How are product attributes used?

Product attributes have two main functions in ecommerce. Firstly, they define a product’s features so users can search for them and filter down their search to the specifics. Filtered or faceted search systems, such as Elasticsearch, Solr, and Lucene, are great for this, and help reduce the decision paralysis that customers can otherwise experience when presented with a huge set of search results.

Secondly, product attributes can be used to generate product specification tables for use on Product Detail Pages or PDPs. Product specification tables make it much easier for customers to scan product page content and check the facts before they buy, which can increase product conversion rate, reduce telephone calls or live chats, and cut down the product return rate.

On some sites, product attributes are also shown as tags alongside reviews. For example, if you want to check whether a pair of headphones provides good bass, you can click the “bass” tag and you can filter the reviews by that attribute.

Consistency is critical when faceting products Consistency is critical when you’re faceting products with attributes.

What happens if attributes are inconsistent?

Pretty much every ecommerce site has a level of inconsistency in its product attributes. Different writers may consider different attributes important; product set-up sheets may be missing key information; procurement teams or suppliers may be unwilling or unable to help fill in any gaps, and new attributes get added to some products and the others get out of sync.

This causes two issues. Firstly, when the missing attributes are important to the customers’ purchase decision process, they will either abandon the site or, if you’re lucky, contact with your customer service or sales team to find the missing information (which, of course, will rarely make its way back to the ecommerce team to prevent the same thing happening again).

Secondly, when product attributes are inconsistent across a product type, they cause the site search to only return a subset of the actual results. This can make customers think you don’t sell as many products as you do, because only some of them were labeled with the correct attributes, which usually causes them to abandon their search.

How do internet retailers manage product attributes?

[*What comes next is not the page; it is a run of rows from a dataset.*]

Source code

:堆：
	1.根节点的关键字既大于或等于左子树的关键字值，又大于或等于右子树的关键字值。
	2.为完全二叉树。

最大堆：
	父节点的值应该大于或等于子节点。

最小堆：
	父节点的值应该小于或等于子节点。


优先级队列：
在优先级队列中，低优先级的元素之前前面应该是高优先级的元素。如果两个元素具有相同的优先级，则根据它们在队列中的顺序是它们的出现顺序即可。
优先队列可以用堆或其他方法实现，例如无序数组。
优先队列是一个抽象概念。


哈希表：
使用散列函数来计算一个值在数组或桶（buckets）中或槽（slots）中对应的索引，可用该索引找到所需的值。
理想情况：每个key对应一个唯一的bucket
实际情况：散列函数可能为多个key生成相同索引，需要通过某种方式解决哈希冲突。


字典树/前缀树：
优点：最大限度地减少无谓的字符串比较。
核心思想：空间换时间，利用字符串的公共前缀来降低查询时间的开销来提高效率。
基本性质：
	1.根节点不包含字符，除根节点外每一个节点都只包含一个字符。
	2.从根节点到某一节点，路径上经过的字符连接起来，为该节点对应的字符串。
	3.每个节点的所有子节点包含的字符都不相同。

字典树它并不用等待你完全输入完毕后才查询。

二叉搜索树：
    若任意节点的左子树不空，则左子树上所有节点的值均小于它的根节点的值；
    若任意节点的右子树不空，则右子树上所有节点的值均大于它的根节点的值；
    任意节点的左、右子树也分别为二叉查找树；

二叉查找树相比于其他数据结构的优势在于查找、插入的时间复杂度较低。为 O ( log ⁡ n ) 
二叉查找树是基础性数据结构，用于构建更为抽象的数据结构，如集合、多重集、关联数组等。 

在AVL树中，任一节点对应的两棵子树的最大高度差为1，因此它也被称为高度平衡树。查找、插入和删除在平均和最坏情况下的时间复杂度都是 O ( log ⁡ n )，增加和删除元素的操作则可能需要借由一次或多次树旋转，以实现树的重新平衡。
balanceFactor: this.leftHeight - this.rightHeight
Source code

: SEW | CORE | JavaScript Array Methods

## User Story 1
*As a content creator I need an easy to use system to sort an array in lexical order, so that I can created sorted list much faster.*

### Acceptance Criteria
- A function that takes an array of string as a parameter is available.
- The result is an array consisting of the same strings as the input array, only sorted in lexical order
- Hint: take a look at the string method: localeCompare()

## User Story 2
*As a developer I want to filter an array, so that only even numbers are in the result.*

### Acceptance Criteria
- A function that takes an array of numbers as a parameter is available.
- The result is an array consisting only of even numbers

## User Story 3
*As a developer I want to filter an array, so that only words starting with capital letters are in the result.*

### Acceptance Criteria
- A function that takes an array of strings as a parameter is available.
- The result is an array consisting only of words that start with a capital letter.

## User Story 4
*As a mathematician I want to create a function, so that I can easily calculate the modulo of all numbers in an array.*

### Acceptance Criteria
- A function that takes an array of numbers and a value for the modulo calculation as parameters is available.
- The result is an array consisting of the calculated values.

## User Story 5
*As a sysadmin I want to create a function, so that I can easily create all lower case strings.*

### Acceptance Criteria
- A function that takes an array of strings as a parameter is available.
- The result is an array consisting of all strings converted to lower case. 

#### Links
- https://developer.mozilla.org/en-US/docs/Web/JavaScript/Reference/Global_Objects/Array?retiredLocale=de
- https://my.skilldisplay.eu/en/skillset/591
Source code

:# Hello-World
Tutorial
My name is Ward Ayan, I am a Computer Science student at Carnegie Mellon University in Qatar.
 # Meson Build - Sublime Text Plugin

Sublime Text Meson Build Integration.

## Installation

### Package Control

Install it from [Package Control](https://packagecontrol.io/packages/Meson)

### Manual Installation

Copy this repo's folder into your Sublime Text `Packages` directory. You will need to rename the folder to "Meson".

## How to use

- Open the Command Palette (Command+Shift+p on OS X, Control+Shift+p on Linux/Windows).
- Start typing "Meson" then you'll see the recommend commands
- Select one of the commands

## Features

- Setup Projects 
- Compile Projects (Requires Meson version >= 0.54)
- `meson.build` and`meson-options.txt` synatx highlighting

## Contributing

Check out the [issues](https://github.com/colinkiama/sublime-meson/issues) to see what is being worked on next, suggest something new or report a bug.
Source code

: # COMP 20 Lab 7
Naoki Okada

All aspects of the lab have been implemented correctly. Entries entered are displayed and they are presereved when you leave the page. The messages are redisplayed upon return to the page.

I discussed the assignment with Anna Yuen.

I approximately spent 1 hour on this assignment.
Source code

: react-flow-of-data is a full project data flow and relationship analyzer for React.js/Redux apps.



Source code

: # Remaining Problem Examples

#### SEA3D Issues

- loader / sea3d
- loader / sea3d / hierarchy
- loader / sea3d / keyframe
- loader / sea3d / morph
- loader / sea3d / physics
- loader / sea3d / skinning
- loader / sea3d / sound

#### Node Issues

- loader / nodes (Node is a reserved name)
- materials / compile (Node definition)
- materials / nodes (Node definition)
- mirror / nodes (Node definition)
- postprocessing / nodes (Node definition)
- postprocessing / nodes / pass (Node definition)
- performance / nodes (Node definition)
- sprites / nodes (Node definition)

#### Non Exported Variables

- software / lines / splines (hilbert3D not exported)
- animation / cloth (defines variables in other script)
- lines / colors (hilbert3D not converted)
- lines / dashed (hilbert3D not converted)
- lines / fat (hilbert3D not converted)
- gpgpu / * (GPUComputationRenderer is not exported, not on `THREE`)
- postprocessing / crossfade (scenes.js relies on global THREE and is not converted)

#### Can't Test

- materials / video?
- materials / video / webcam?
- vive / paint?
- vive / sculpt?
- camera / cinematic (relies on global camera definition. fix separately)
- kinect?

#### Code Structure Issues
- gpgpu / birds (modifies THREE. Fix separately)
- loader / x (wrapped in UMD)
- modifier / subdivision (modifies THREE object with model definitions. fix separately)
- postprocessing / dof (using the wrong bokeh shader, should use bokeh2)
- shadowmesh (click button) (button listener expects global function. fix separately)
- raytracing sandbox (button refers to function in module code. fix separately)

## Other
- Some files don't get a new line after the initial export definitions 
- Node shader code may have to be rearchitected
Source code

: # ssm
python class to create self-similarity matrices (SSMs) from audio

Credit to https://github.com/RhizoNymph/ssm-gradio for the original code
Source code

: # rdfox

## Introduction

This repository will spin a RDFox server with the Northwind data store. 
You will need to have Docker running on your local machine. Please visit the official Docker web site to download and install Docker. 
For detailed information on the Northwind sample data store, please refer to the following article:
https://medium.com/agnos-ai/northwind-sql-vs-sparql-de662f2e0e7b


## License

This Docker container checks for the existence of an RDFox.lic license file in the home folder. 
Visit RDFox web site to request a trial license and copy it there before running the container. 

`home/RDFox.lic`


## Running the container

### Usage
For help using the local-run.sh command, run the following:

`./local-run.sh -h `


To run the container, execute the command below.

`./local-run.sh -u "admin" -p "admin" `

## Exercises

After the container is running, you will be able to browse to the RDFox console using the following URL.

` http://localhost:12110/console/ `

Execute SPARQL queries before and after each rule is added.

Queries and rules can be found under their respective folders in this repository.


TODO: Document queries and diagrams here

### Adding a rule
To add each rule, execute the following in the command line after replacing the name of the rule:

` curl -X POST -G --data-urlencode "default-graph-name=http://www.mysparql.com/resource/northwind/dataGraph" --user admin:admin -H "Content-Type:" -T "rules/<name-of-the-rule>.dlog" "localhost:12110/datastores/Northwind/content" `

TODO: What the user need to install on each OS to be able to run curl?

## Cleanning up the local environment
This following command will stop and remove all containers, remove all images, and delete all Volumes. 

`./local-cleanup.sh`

Product attribute management is usually handled by a mixture of ecommerce copywriters or merchandisers. At the most basic level, they’ll define the required attributes for listing a product in a given category so these are obtained at the product set-up sheet point. They then ensure they get added correctly to the product before it is launched.

On larger sites, administrators may also create a custom attribute set to define each specific product type. For example, a graphics card will always require certain key fields to be populated before it can be published, thus ensuring search results always include every possible product as the attributes have to be applied consistently.

Periodically, ecommerce teams will go back over all the products in each category to audit the content and see if any further improvements can be made to the product attributes to improve specifications tables or aid search faceting.

Product attributes put to good use on the Amazon website to allow product comparison.

What happens on multi-seller sites or marketplaces?

Things are much harder on larger ecommerce sites or multi-seller sites or marketplaces, such as eBay, Amazon, AliExpress, Wish, or Rakuten. Here, product content is often being added by many different people (including third parties) and may span millions of products. It’s also added at scale and at speed, which makes it difficult to ensure product attributes are applied properly and consistently.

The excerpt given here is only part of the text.